A complex formula but with a simple result: CFCs net income over 10% of its net assets is considered ordinary income for the US shareholder. For its part, BEAT (the acronym for “base erosion anti-abuse tax”) is a new tax to be imposed on United States taxpayers when transacting with related entities in the foreign arena.
Currently, there are several bills introduced in the United States Congress that, if approved, would facilitate a much-needed transition for manufacturing facilities relocating to Puerto Rico. One proposes the establishment of Economically Distressed Zones, applicable to states as well as to US possessions and providing certain tax credits for wages and activities incurred in these zones. The second bill proposes, a preferential tax treatment for CFCs operating in US possessions by eliminating the GILTI.
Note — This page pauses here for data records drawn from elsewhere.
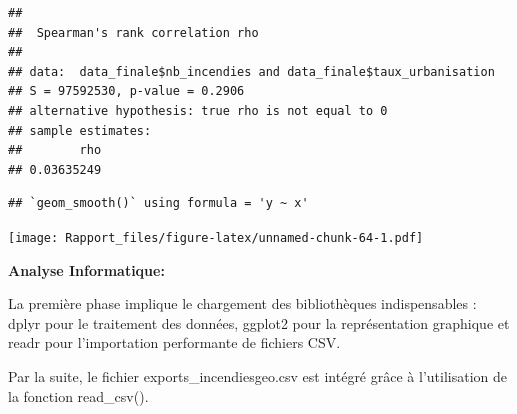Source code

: \documentclass[
]{article}
\newenvironment{Shaded}{\begin{snugshade}}{\end{snugshade}}
\newcommand{\AttributeTok}[1]{\textcolor[rgb]{0.13,0.29,0.53}{#1}}
\newcommand{\ConstantTok}[1]{\textcolor[rgb]{0.56,0.35,0.01}{#1}}
\newcommand{\DecValTok}[1]{\textcolor[rgb]{0.00,0.00,0.81}{#1}}
\newcommand{\FloatTok}[1]{\textcolor[rgb]{0.00,0.00,0.81}{#1}}
\newcommand{\FunctionTok}[1]{\textcolor[rgb]{0.13,0.29,0.53}{\textbf{#1}}}
\newcommand{\NormalTok}[1]{#1}
\newcommand{\SpecialCharTok}[1]{\textcolor[rgb]{0.81,0.36,0.00}{\textbf{#1}}}
\newcommand{\StringTok}[1]{\textcolor[rgb]{0.31,0.60,0.02}{#1}}
\begin{document}
\begin{verbatim}
## 
##  Spearman's rank correlation rho
## 
## data:  data_finale$nb_incendies and data_finale$taux_urbanisation
## S = 97592530, p-value = 0.2906
## alternative hypothesis: true rho is not equal to 0
## sample estimates:
##        rho 
## 0.03635249
\end{verbatim}

\begin{Shaded}
\end{Shaded}

\begin{verbatim}
## `geom_smooth()` using formula = 'y ~ x'
\end{verbatim}

\texttt{[image: Rapport\_files/figure-latex/unnamed-chunk-64-1.pdf]}

\textbf{Analyse Informatique:}

La première phase implique le chargement des bibliothèques
indispensables : dplyr pour le traitement des données, ggplot2 pour la
représentation graphique et readr pour l'importation performante de
fichiers CSV.

Par la suite, le fichier exports\_incendiesgeo.csv est intégré grâce à
l'utilisation de la fonction read\_csv().
\end{document}
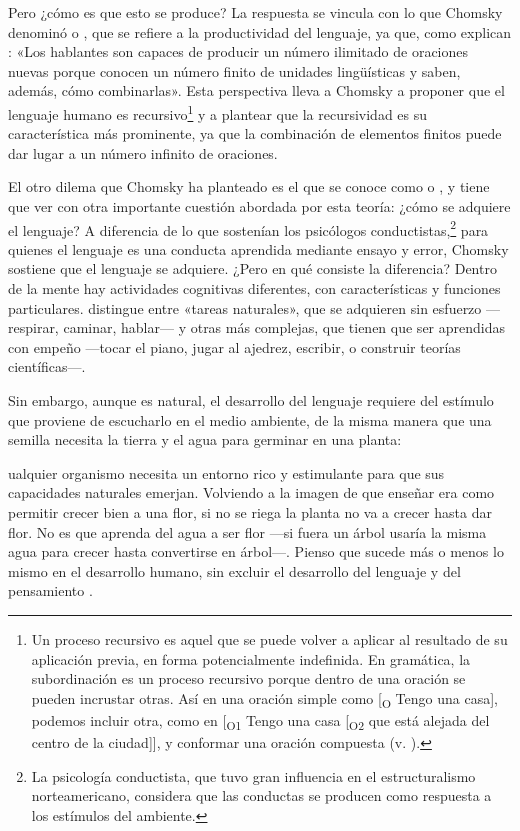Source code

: Pero ¿cómo es que esto se produce? La respuesta se vincula con lo que Chomsky
denominó  o , que se refiere a la productividad del lenguaje, ya que, como
explican \textcite[17]{eguren2004}: «Los hablantes son capaces de producir un
número ilimitado de oraciones nuevas porque conocen un número finito de
unidades lingüísticas y saben, además, cómo combinarlas». Esta perspectiva
lleva a Chomsky a proponer que el lenguaje humano es recursivo\footnote{Un
proceso recursivo es aquel que se puede volver a aplicar al resultado de su
aplicación previa, en forma potencialmente indefinida. En gramática, la
subordinación es un proceso recursivo porque dentro de una oración se pueden
incrustar otras. Así en una oración simple como [\textsubscript{O} Tengo una
casa], podemos incluir otra, como en [\textsubscript{O1} Tengo una casa
[\textsubscript{O2} que está alejada del centro de la ciudad]], y conformar
una oración compuesta (v. ).} y a plantear que la recursividad es
su característica más prominente, ya que la combinación de elementos finitos
puede dar lugar a un número infinito de oraciones.

El otro dilema que Chomsky ha planteado es el que se conoce como  o , y tiene que ver
con otra importante cuestión abordada por esta teoría: ¿cómo se adquiere el
lenguaje? A diferencia de lo que sostenían los psicólogos
conductistas,\footnote{La psicología conductista, que tuvo gran influencia en
el estructuralismo norteamericano, considera que las conductas se producen
como respuesta a los estímulos del ambiente.} para quienes el lenguaje es una
conducta aprendida mediante ensayo y error, Chomsky sostiene que el lenguaje se
adquiere. ¿Pero en qué consiste la diferencia? Dentro de la mente hay
actividades cognitivas diferentes, con características y funciones
particulares. \textcite{chomsky1993} distingue entre «tareas naturales», que se
adquieren sin esfuerzo ---respirar, caminar, hablar--- y otras más complejas,
que tienen que ser aprendidas con empeño ---tocar el piano, jugar al ajedrez,
escribir, o construir teorías científicas---.

Sin embargo, aunque es natural, el desarrollo del lenguaje requiere del
estímulo que proviene de escucharlo en el medio ambiente, de la misma manera
que una semilla necesita la tierra y el agua para germinar en una planta:

\begin{cita}
[C]ualquier organismo necesita un entorno rico y estimulante para que sus
capacidades naturales emerjan. Volviendo a la imagen de que enseñar era como
permitir crecer bien a una flor, si no se riega la planta no va a crecer hasta
dar flor. No es que aprenda del agua a ser flor ---si fuera un árbol usaría la
misma agua para crecer hasta convertirse en árbol---. Pienso que sucede más o
menos lo mismo en el desarrollo humano, sin excluir el desarrollo del lenguaje
y del pensamiento \parencite[160]{chomsky1992}.
\end{cita}


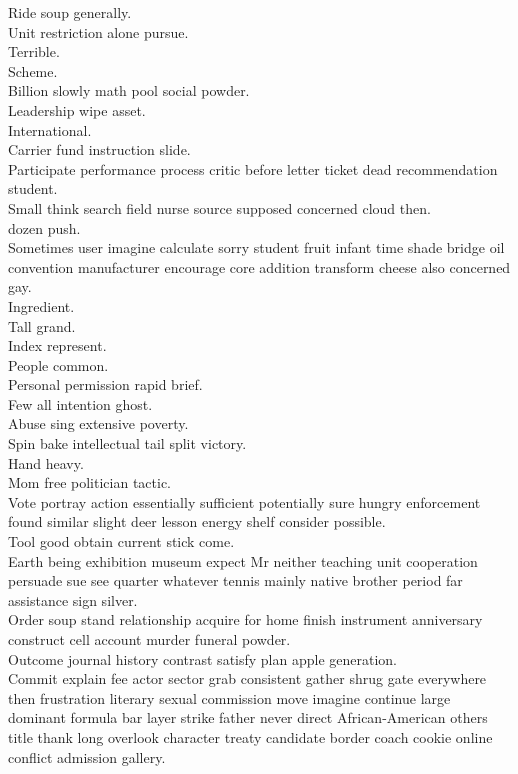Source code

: \documentclass{article}
\begin{document}
 Ride soup generally.\\
 Unit restriction alone pursue.\\
 Terrible.\\
 Scheme.\\
 Billion slowly math pool social powder.\\
 Leadership wipe asset.\\
 International.\\
 Carrier fund instruction slide.\\
 Participate performance process critic before letter ticket dead recommendation student.\\
 Small think search field nurse source supposed concerned cloud then.\\
 dozen push.\\
 Sometimes user imagine calculate sorry student fruit infant time shade bridge oil convention manufacturer encourage core addition transform cheese also concerned gay.\\
 Ingredient.\\
 Tall grand.\\
 Index represent.\\
 People common.\\
 Personal permission rapid brief.\\
 Few all intention ghost.\\
 Abuse sing extensive poverty.\\
 Spin bake intellectual tail split victory.\\
 Hand heavy.\\
 Mom free politician tactic.\\
 Vote portray action essentially sufficient potentially sure hungry enforcement found similar slight deer lesson energy shelf consider possible.\\
 Tool good obtain current stick come.\\
 Earth being exhibition museum expect Mr neither teaching unit cooperation persuade sue see quarter whatever tennis mainly native brother period far assistance sign silver.\\
 Order soup stand relationship acquire for home finish instrument anniversary construct cell account murder funeral powder.\\
 Outcome journal history contrast satisfy plan apple generation.\\
 Commit explain fee actor sector grab consistent gather shrug gate everywhere then frustration literary sexual commission move imagine continue large dominant formula bar layer strike father never direct African-American others title thank long overlook character treaty candidate border coach cookie online conflict admission gallery.\\
\end{document}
On April 3, 2020, Congresswoman Jennifer González, resident Commissioner for Puerto Rico, introduced Bill HR 6643, the Securing National Supply Chain Act of 2020, to provide various tax credits to Economically Distressed Zones, including a tax credit on the amount of wages paid by an employer to employees in such a zone. The proposal also establishes a procedure for state and local government, including US possessions, to apply for designation as an Economically Distressed Zones based mostly on the poverty rate of the area. There would be a 10-year time frame to apply for the designation and, if obtained, the designation would be valid for a 15-year term. Moreover, the aforementioned credits would be increased if a manufacturing facility is moved to the US (including US possessions) from a foreign country that the US Trade Representative has determined could pose a risk to the national supply chain because of political or social factors.
On May 1, 2020, Congresswoman Stacey E. Plasket, representing the US Virgin Islands, filed Bill HR 6648 - the Territorial Economic Recovery Act, that if becomes law, it will exclude from the GILTI taxation the income earned by “qualified possession corporations” which are those that generate at least 80% of their gross income from sources within the possession and at least 75% of their income is from an active trade or business conducted therein.
A third bill presented on July 9, 2020 by Congresswoman González, HR 7527 – the Medical Manufacturing in Economically Distressed Zones, targets the medical manufacturing facilities engaging in research and development or production of medical products in the Economically Distressed Zones. The incentives included in this bill are similar to those of Bill HR 6643, that offer tax credits for wages paid and for depreciation and amortization of property used in the medical manufacturing facility.
The two main alternatives currently under evaluation to bring back manufacturing to the United States present different means to achieve the goal. One of them would protect specifically the corporations operating in US possessions from the anti-deferral impositions of GILTI brought by the US tax reform, while the other would provide a competitive scenario for all areas that may qualify as Economically Distressed Zones in the mainland as well as in the US possessions.
In any case, Puerto Rico has demonstrated a track record of reliability in manufacturing. The fact that Puerto Rico has been, for over 100 years, a global leader in manufacturing with the right ecosystem in place, proved highly skilled labor force, and demonstrated that large companies continue to have presence in the island should certainly incline the scale to choose Puerto Rico when reshoring pharma manufacturing. To quote Dr. Navarro and Brown’s words: “China fired, Puerto Rico hired!”